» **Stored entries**
Content starts

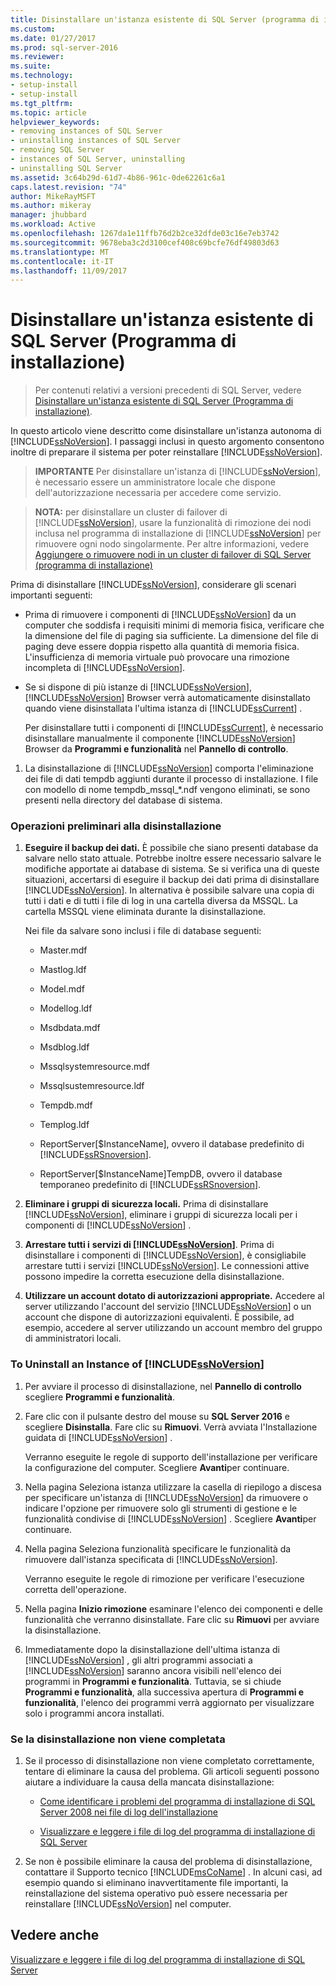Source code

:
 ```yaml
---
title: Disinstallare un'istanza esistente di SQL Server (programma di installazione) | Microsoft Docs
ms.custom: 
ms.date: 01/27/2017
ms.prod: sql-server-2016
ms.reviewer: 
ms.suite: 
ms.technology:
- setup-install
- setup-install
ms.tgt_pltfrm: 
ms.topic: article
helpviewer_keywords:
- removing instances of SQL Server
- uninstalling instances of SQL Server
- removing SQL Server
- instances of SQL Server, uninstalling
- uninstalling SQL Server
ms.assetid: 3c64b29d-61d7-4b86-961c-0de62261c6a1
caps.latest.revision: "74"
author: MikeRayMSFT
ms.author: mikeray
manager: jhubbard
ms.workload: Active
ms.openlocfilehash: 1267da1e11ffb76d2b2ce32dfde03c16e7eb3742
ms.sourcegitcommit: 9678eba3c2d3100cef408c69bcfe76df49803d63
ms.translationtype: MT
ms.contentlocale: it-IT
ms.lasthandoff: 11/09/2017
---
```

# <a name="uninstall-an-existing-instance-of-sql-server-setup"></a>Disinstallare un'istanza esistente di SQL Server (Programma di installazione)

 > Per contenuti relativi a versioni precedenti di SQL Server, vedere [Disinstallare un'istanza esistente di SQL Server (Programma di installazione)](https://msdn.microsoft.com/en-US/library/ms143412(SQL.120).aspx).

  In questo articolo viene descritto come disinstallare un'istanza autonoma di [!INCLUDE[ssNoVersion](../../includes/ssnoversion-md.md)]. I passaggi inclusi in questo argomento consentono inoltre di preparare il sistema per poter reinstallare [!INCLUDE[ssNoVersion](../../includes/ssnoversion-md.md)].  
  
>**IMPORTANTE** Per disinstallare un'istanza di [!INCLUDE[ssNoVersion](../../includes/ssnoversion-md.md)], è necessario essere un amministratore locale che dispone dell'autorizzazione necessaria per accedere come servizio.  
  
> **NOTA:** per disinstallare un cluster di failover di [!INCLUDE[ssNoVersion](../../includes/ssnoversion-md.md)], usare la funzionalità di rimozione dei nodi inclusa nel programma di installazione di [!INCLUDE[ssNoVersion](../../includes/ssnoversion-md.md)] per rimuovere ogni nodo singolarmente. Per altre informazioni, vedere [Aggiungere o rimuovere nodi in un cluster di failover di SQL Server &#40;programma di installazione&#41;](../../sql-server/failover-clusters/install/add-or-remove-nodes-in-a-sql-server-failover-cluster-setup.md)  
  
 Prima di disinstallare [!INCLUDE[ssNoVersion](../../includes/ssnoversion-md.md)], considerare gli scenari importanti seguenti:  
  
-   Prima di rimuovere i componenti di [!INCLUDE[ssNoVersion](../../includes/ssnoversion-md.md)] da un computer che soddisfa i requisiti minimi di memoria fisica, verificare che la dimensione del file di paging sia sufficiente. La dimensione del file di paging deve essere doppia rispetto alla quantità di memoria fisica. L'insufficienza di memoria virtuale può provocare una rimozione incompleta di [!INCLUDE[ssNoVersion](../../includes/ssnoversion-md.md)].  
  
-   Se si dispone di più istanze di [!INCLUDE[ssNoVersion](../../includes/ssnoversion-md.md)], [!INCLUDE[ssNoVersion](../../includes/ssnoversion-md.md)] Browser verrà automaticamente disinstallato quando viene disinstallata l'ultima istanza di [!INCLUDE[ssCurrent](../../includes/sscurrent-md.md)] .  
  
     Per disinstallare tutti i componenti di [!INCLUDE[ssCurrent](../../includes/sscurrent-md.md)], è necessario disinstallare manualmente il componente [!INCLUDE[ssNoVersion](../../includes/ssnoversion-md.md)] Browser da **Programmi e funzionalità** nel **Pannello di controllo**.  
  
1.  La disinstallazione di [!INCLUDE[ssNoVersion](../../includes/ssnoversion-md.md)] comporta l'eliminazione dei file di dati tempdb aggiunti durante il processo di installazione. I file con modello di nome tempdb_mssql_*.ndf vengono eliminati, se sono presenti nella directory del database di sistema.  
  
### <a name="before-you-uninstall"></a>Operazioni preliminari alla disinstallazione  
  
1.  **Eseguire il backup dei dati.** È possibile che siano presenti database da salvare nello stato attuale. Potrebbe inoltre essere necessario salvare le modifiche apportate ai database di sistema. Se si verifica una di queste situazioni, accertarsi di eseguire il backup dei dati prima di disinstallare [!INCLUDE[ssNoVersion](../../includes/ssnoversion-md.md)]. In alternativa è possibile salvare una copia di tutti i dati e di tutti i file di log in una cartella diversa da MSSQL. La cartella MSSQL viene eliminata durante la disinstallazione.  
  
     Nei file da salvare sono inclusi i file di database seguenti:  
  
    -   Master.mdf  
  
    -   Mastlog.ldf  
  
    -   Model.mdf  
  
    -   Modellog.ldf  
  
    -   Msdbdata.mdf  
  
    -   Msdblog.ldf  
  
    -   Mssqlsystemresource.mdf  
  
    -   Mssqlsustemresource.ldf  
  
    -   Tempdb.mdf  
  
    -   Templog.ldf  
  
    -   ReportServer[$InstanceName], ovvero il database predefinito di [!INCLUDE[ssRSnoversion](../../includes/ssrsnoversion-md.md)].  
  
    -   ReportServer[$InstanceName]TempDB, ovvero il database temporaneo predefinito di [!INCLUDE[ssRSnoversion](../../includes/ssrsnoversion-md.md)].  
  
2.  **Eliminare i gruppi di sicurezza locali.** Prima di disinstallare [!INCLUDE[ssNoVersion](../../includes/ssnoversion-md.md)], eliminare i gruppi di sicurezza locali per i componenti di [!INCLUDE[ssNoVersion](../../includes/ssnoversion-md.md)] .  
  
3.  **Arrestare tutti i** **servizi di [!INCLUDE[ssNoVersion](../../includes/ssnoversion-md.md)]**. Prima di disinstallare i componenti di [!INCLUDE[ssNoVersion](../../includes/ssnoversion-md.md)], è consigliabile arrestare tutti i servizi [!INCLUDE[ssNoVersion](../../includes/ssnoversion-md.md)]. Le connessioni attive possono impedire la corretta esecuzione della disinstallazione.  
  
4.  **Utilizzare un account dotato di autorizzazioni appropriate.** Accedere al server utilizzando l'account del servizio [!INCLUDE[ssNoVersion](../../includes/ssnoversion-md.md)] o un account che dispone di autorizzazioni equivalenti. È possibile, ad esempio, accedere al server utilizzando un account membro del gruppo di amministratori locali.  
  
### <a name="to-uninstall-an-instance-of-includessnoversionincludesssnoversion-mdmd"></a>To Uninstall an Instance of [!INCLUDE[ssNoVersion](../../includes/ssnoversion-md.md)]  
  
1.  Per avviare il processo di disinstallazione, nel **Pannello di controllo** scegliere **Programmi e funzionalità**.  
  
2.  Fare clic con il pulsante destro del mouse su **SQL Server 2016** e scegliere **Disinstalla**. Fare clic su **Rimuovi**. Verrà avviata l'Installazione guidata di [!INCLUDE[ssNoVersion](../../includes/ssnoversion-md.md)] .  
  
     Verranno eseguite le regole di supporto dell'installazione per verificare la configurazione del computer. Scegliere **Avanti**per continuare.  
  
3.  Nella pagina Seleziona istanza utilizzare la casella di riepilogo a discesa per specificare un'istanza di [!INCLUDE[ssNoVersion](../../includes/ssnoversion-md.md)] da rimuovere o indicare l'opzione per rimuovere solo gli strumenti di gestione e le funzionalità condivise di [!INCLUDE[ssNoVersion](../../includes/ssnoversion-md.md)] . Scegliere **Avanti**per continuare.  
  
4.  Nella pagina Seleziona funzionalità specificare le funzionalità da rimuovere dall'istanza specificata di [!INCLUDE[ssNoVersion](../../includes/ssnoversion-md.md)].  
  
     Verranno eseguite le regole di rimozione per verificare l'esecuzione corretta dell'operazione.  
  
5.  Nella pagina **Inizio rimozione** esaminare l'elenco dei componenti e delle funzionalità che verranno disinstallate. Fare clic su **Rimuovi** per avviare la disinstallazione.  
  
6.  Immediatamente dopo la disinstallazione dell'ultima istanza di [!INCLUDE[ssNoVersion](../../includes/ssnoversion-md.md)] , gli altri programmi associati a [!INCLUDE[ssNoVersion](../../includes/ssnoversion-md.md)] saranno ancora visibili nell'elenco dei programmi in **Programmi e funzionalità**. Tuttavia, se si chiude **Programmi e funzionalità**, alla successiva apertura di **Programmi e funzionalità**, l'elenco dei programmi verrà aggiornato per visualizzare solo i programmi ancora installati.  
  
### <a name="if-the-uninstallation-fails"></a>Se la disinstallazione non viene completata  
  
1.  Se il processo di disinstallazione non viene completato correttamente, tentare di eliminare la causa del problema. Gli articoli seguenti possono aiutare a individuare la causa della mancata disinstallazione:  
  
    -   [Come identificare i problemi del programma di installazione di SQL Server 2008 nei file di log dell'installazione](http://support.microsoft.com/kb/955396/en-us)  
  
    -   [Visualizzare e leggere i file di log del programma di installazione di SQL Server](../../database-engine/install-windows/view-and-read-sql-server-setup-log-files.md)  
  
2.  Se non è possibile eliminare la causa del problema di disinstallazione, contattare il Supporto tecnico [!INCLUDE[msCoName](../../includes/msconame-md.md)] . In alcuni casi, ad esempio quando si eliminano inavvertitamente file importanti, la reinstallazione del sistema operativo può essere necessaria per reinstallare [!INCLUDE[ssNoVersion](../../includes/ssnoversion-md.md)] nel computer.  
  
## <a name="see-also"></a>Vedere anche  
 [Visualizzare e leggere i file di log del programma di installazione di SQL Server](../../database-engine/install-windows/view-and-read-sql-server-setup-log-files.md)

Content ends

» **Directions for this task**
From the entries above, copy every line that holds the word "continuare".

» **The completed task**
     Verranno eseguite le regole di supporto dell'installazione per verificare la configurazione del computer. Scegliere **Avanti**per continuare.  
3.  Nella pagina Seleziona istanza utilizzare la casella di riepilogo a discesa per specificare un'istanza di [!INCLUDE[ssNoVersion](../../includes/ssnoversion-md.md)] da rimuovere o indicare l'opzione per rimuovere solo gli strumenti di gestione e le funzionalità condivise di [!INCLUDE[ssNoVersion](../../includes/ssnoversion-md.md)] . Scegliere **Avanti**per continuare.  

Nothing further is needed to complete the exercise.